The burning of effigies has become a popular sport in the highly polarised debate over Britain’s trading relationship with the European Union.
The Eurosceptic Right first forced onto the bonfire of EU vanities the European Court of Justice.
With its court of last resort status over the UK, the ECJ, it was argued, was the ultimate abnegation of our sovereignty. It had to burn, or we would not be taking back control.
The recent rumpus over the ‘customs union’, whatever that means, acquired a similar standing. It had to go as moving goods around freely brought with it the risk of people moving around freely, definitely something that the Great British Public wanted to stop.
In the same way, access to, or membership of, the Single Market was also an early victim of fundamentalist red lines.
From a business perspective, the exclusionary approach to negotiating the UK’s trade terms with the EU27 is worse than showing your hand.
You narrow your wiggle room in two directions – with your EU interlocutors and with your domestic political allies and opponents. Negotiators are left to dance on a pinhead, and run closer to the risk of no deal.
While the Treasury and Phillip Hammond, in particular, have been reflecting the line of the majority of the business and financial community that a wide ranging FTA is in best interests of UK plc, we have already observed how the Eurosceptic right is taking a pointedly relaxed attitude to a no-deal exit from the EU.
The faction has been arguing that the UK is a big enough economy – fifth largest in the world – to stand on its own two feet and trade its way through Brexit, while falling back on the WTO as a global framework.
But let’s remember that in a ‘crash-out’ Brexit scenario, the UK will be required to bow to the Most Favoured Nation (‘MFN’) principle, which would apply to the country’s WTO-governed trade arrangements.
In plain terms, this means that the best trade deal offered to any one country would need to be offered to all countries, in order to maintain equal conditions of market access. In some sectors, this principle would have profound consequences for the competitiveness of UK-produced goods.
The trouble with much of the UK domestic political debate over our future trade terms is that it has failed to consider the question from both sides of the negotiating table.
What is best for both sides – UK and the EU27 – is continued mutual market access: it is in the interests of businesses and citizens across both that the upcoming talks focus on how this is to be sustained.

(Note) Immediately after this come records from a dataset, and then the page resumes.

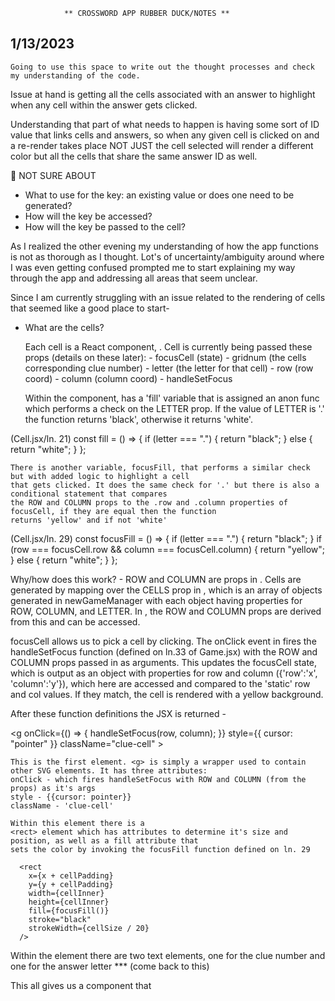                 ** CROSSWORD APP RUBBER DUCK/NOTES **


## 1/13/2023

    Going to use this space to write out the thought processes and check my understanding of the code.
 
 Issue at hand is getting all the cells associated with an answer to highlight when any cell 
 within the answer gets clicked.

 Understanding that part of what needs to happen is having some sort of ID value that links cells
 and answers, so when any given cell is clicked on and a re-render takes place NOT JUST the cell
 selected will render a different color but all the cells that share the same answer ID as well.

 🚨 NOT SURE ABOUT
 - What to use for the key: an existing value or does one need to be generated?
 - How will the key be accessed?
 - How will the key be passed to the cell?


As I realized the other evening my understanding of how the app functions is not as thorough as
I thought. Lot's of uncertainty/ambiguity around where I was even getting confused prompted me to start explaining 
my way through the app and addressing all areas that seem unclear.

Since I am currently struggling with an issue related to the rendering of cells that seemed like a good place to start- 

* What are the cells?

    Each cell is a React component, <Cell />. 
    Cell is currently being passed these props (details on these later):
        - focusCell (state)
        - gridnum (the cells corresponding clue number)
        - letter (the letter for that cell)
        - row (row coord)
        - column (column coord)
        - handleSetFocus

    Within the component, <Cell /> has a 'fill' variable that is assigned an anon func which performs a check on 
    the LETTER prop. If the value of LETTER is '.' the function returns 'black', otherwise it returns 'white'.


(Cell.jsx/ln. 21) 
     const fill = () => {
    if (letter === ".") {
      return "black";
    } else {
      return "white";
    }
  };
    
    There is another variable, focusFill, that performs a similar check but with added logic to highlight a cell
    that gets clicked. It does the same check for '.' but there is also a conditional statement that compares
    the ROW and COLUMN props to the .row and .column properties of focusCell, if they are equal then the function
    returns 'yellow' and if not 'white'


(Cell.jsx/ln. 29)
     const focusFill = () => {
    if (letter === ".") {
      return "black";
    }
    if (row === focusCell.row && column === focusCell.column) {
      return "yellow";
    } else {
      return "white";
    }
  };

  Why/how does this work? - ROW and COLUMN are props in <Cell />. Cells are generated by mapping 
  over the CELLS prop in <Grid />, which is an array of objects generated in newGameManager with each object having 
  properties for ROW, COLUMN, and LETTER. In <Cell />, the ROW and COLUMN props are derived from this and can be accessed.

  focusCell allows us to pick a cell by clicking. The onClick event in <Cell /> fires the handleSetFocus function (defined
  on ln.33 of Game.jsx) with the ROW and COLUMN props passed in as arguments. This updates the focusCell state, which is 
  output as an object with properties for row and column ({'row':'x', 'column':'y'}), which here are accessed and compared
  to the 'static' row and col values. If they match, the cell is rendered with a yellow background.

  After these function definitions the JSX is returned -

  <g
      onClick={() => {
        handleSetFocus(row, column);
      }}
      style={{ cursor: "pointer" }}
      className="clue-cell"
    >

    This is the first element. <g> is simply a wrapper used to contain other SVG elements. It has three attributes:
    onClick - which fires handleSetFocus with ROW and COLUMN (from the props) as it's args
    style - {{cursor: pointer}}
    className - 'clue-cell'

    Within this element there is a 
    <rect> element which has attributes to determine it's size and position, as well as a fill attribute that
    sets the color by invoking the focusFill function defined on ln. 29

      <rect
        x={x + cellPadding}
        y={y + cellPadding}
        width={cellInner}
        height={cellInner}
        fill={focusFill()}
        stroke="black"
        strokeWidth={cellSize / 20}
      />
  
  Within the <rect> element there are two text elements, one for the clue number and one for the answer letter 
*** (come back to this)

    
This all gives us a <Cell /> component that 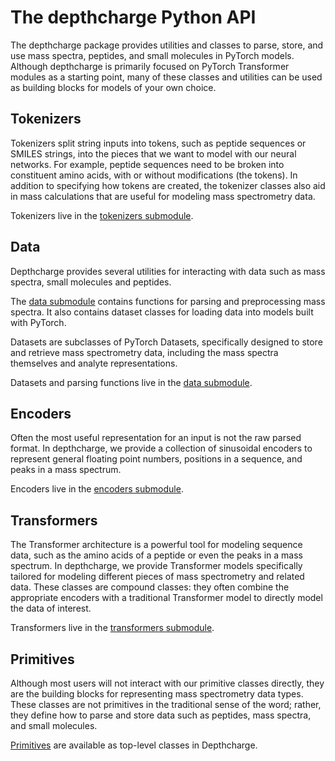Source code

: # The depthcharge Python API

The depthcharge package provides utilities and classes to parse, store, and use mass spectra, peptides, and small molecules in PyTorch models.
Although depthcharge is primarily focused on PyTorch Transformer modules as a starting point, many of these classes and utilities can be used as building blocks for models of your own choice.

## Tokenizers

Tokenizers split string inputs into tokens, such as peptide sequences or SMILES strings, into the pieces that we want to model with our neural networks.
For example, peptide sequences need to be broken into constituent amino acids, with or without modifications (the tokens).
In addition to specifying how tokens are created, the tokenizer classes also aid in mass calculations that are useful for modeling mass spectrometry data.

Tokenizers live in the [tokenizers submodule](tokenizers).

## Data

Depthcharge provides several utilities for interacting with data such as mass spectra, small molecules and peptides.

The [data submodule](datasets) contains functions for parsing and preprocessing mass spectra.
It also contains dataset classes for loading data into models built with PyTorch.

Datasets are subclasses of PyTorch Datasets, specifically designed to store and retrieve mass spectrometry data, including the mass spectra themselves and analyte representations.

Datasets and parsing functions live in the [data submodule](datasets).

## Encoders

Often the most useful representation for an input is not the raw parsed format.
In depthcharge, we provide a collection of sinusoidal encoders to represent general floating point numbers, positions in a sequence, and peaks in a mass spectrum.

Encoders live in the [encoders submodule](encoders).

## Transformers

The Transformer architecture is a powerful tool for modeling sequence data, such as the amino acids of a peptide or even the peaks in a mass spectrum.
In depthcharge, we provide Transformer models specifically tailored for modeling different pieces of mass spectrometry and related data.
These classes are compound classes: they often combine the appropriate encoders with a traditional Transformer model to directly model the data of interest.

Transformers live in the [transformers submodule](transformers).

## Primitives

Although most users will not interact with our primitive classes directly, they are the building blocks for representing mass spectrometry data types.
These classes are not primitives in the traditional sense of the word; rather, they define how to parse and store data such as peptides, mass spectra, and small molecules.

[Primitives](primitives) are available as top-level classes in Depthcharge.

The ambition is great – and it should be for a wide-ranging free trade agreement (FTA), bespoke to these circumstances, but of sufficient breadth to obviate the invocation of the MFN principle.
We know that on Brexit Day, all of the EU rules will roll over and continue in the same form to have force in the newly independent UK. They will diverge over time, but the extent of that divergence will be reflected in the loss of market access rights that inevitably flow from it.
A bespoke tribunal – not the ECJ and not the UK courts – will be required to adjudicate on claims that divergence has occurred to an extent that triggers the removal of unimpeded market access.
Wherever we end up, being different will come at a price, and the EU27 will be unsentimental in enforcing that.